Types of Locomotor Reflexes:

The three locomotor reflexes include swimming reflex, crawling reflex, and stepping reflex that are each elicited by a different stimulus and appear at different stages of development.

Swimming Reflex:

Stimulation and Response

The swimming reflex is elicited while holding the infant in a prone position underwater with either the head above or under the surface of the water (Gabbard, 2008). The infant reacts by exhibiting rhythmically flexor- extensor movements in the upper and lower limbs creating a kicking and paddling swimming motion (McGraw, 1939).

Onset and Disappearance

This reflex is demonstrated as early as the second week after birth and is noted to disappear by 4-6 months.

Purpose

Although an infant displays the swimming reflex, it does not mean they can necessarily swim. Simply, it serves as a survival mechanism if an infant is to be dropped in the water (Berk, 2012). A common involuntary response when an infant is submerged underwater is a bradycardiac response where the infant will hold their breath and open their eyes (Gabbard, 2008).

Crawling Reflex:

Stimulation and Response

The crawling reflex is triggered when a newborn is placed in a prone position on their stomach and alternative strokes are applied to the soles of both feet (Gabbard, 2008). The infant then responds by moving their legs and arms in a crawling motion (Gabbard, 2008).

Onset and Disappearance

This reflex’s onset is at birth and occurs till 4 months of age (Gabbard, 2008).

Purpose

The crawling reflex has been discussed to be a forerunner to future voluntary crawling and to promote the development of sufficient muscle tone (Gabbard, 2008).

False Crawling Reflex

When an infant is placed on their stomach, it will appear as if they are demonstrating the crawling reflex. However, almost one week later, the infant will lie flat and not exhibit the reflex. This is speculated as account of when an infant is in a curled position in the womb, it takes a natural instinctive position to protect themselves from asphyxiation when lying face down (Berk, 2012).

Stepping Reflex:

Stimulation and Response

The stepping reflex is stimulated by holding the infant upright while their feet touch a supporting surface (Gabbard, 2008). The infant will reflexively react to the pressure on their soles by lifting one foot after another simulating a stepping response (Berk, 2012).

Onset and Disappearance

This behaviour is seen as early as the end of the first week after birth to approximately two months of age; however it is variable due to the weight changes experienced at infancy (Berk, 2012).

Purpose

The stepping reflex has been noted to prepare the CNS to engage in voluntary walking. There are controversial discussions on the idea of “the disappearing reflex”, as erect locomotion does not appear till the latter months of the first year (Thelen et al.,1984). Other factors have been found to influence reflexive behavior, which are discussed in Exercising the Reflexes.

Exercising the Reflexes

Relationship between Physical Growth and Stepping Reflex

Thelen, Fisher, Ridley-Johnson (1984) played a significant role in discovering the behavioural consequences of rapid growth of early infancy (Thelen et al., 1984). They challenged the idea that stepping should not be considered a reflex, as its kinematic characteristics resembled those of kicking in the supine position (Thelen et al., 1984). However, the question still remained as to why one behavior disappeared and the other did not. Within the first few weeks and months after birth, infants gain a significant amount of body fat relative to muscle tissue (Fomon & Nelson, 2012). Consequently, due to the infant’s insufficient strength, they experience greater difficulty in the upright position to lift their heavier legs against gravity and thus, the stepping disappears (Thelen et al., 1984). While in the supine position, gravity supported the flexion of the legs, creating step-like movements (Thelen et al., 1984).

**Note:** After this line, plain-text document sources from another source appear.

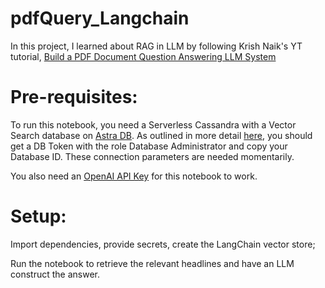# pdfQuery_Langchain
In this project, I learned about RAG in LLM by following Krish Naik's YT tutorial, [Build a PDF Document Question Answering LLM System](https://www.youtube.com/watch?v=zxo3T4aQj6Q&list=PLZoTAELRMXVORE4VF7WQ_fAl0L1Gljtar&index=8&ab_channel=KrishNaik)

# Pre-requisites: 
To run this notebook, you need a Serverless Cassandra with a Vector Search database on [Astra DB](https://accounts.datastax.com/session-service/v1/login). As outlined in more detail [here](https://docs.datastax.com/en/astra-db-serverless/get-started/quickstart.html#_prepare_for_using_your_vector_database), you should get a DB Token with the role Database Administrator and copy your Database ID. These connection parameters are needed momentarily.

You also need an [OpenAI API Key](https://cassio.org/start_here/#astra-db) for this notebook to work.

# Setup: 
Import dependencies, provide secrets, create the LangChain vector store;

Run the notebook to retrieve the relevant headlines and have an LLM construct the answer.
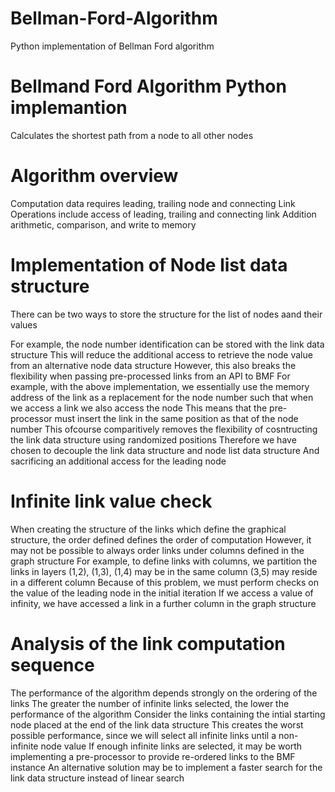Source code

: # Bellman-Ford-Algorithm
Python implementation of Bellman Ford algorithm

# Bellmand Ford Algorithm Python implemantion 
Calculates the shortest path from a node to all other nodes

# Algorithm overview
Computation data requires leading, trailing node and connecting Link
Operations include access of leading, trailing and connecting link
Addition arithmetic, comparison, and write to memory

# Implementation of Node list data structure       
There can be two ways to store the structure for the list of nodes aand their values

For example, the node number identification can be stored with the link data structure
This will reduce the additional access to retrieve the node value from an alternative node
data structure
However, this also breaks the flexibility when passing pre-processed links from an API to BMF
For example, with the above implementation, we essentially use the memory address of the link
as a replacement for the node number such that when we access a link we also access the node
This means that the pre-processor must insert the link in the same position as that of the node number
This ofcourse comparitively removes the flexibility of cosntructing the link data structure
using randomized positions
Therefore we have chosen to decouple the link data structure and node list data structure
And sacrificing an additional access for the leading node

# Infinite link value check
When creating the structure of the links which define the graphical structure, the order defined defines the order of computation
However, it may not be possible to always order links under columns defined in the graph structure
For example, to define links with columns, we partition the links in layers (1,2), (1,3), (1,4) may be in the same column
(3,5) may reside in a different column
Because of this problem, we must perform checks on the value of the leading node in the initial iteration
If we access a value of infinity, we have accessed a link in a further column in the graph structure

# Analysis of the link computation sequence
The performance of the algorithm depends strongly on the ordering of the links
The greater the number of infinite links selected, the lower the performance of the algorithm
Consider the links containing the intial starting node placed at the end of the link data structure
This creates the worst possible performance, since we will select all infinite links until a non-infinite node value
If enough infinite links are selected, it may be worth implementing a pre-processor to provide re-ordered links to the BMF instance
An alternative solution may be to implement a faster search for the link data structure instead of linear search






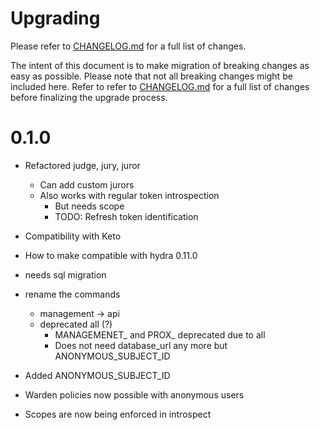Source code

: # Upgrading

Please refer to [CHANGELOG.md](./CHANGELOG.md) for a full list of changes.

The intent of this document is to make migration of breaking changes as easy as possible. Please note that not all
breaking changes might be included here. Refer to refer to [CHANGELOG.md](./CHANGELOG.md) for a full list of changes
before finalizing the upgrade process.

<!-- START doctoc generated TOC please keep comment here to allow auto update -->
<!-- DON'T EDIT THIS SECTION, INSTEAD RE-RUN doctoc TO UPDATE -->

<!-- END doctoc generated TOC please keep comment here to allow auto update -->

# 0.1.0

* Refactored judge, jury, juror
  * Can add custom jurors
  * Also works with regular token introspection
    * But needs scope
    * TODO: Refresh token identification
* Compatibility with Keto
* How to make compatible with hydra 0.11.0
* needs sql migration

* rename the commands
  * management -> api
  * deprecated all (?)
    * MANAGEMENET_ and PROX_ deprecated due to all
    * Does not need database_url any more but ANONYMOUS_SUBJECT_ID

* Added ANONYMOUS_SUBJECT_ID

* Warden policies now possible with anonymous users

* Scopes are now being enforced in introspect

When looking at infants at 2,4, and 6 weeks of age, they determined that between the 2nd to 4th week, infants experience rapid weight gain and thus, decrease the amount of steps they take in the upright position (Thelen et al., 1984). The disuse of the reflex is therefore influenced by lack of muscle strength in the legs (Thelen et al., 1984). They furthered their research by performing two studies that manipulated the mass of the infant’s legs either by adding ankle weights or placing the legs under water. It was concluded that reflex stepping decreases with increased weight and stepping frequency increases when infants are submerged chest deep under water (Thelen et al., 1984). Water acts as a buoy for the legs, reducing the effects of the infant’s mass, thus creating a greater ease of stepping (Thelen et al., 1984).

In addition, when 6-7 month-old infants were supported over a treadmill, they presented alternating stepping movements similar to more mature walking, indicating that the underlying mechanism had not disappeared. Therefore, the stepping reflex expresses a pattern of presence- absence- presence rather than a full disappearance (Gabbard, 2008).

Relationship between Locomotion and the Stepping Reflex

Zelazo, Zelazo, & Kolb (1972) determined that infants who ‘practiced’ the stepping reflex daily, increased their stepping reflex and as well engaged in voluntary walking by a month earlier compared to infants who did not receive practice or who received passive movement in the supine position (Zelazo et al., 1972). The results demonstrated that the reflex is lost due to disuse and that with continued practice, the reflex becomes integrated in later independent locomotion (Thelen et al., 1984).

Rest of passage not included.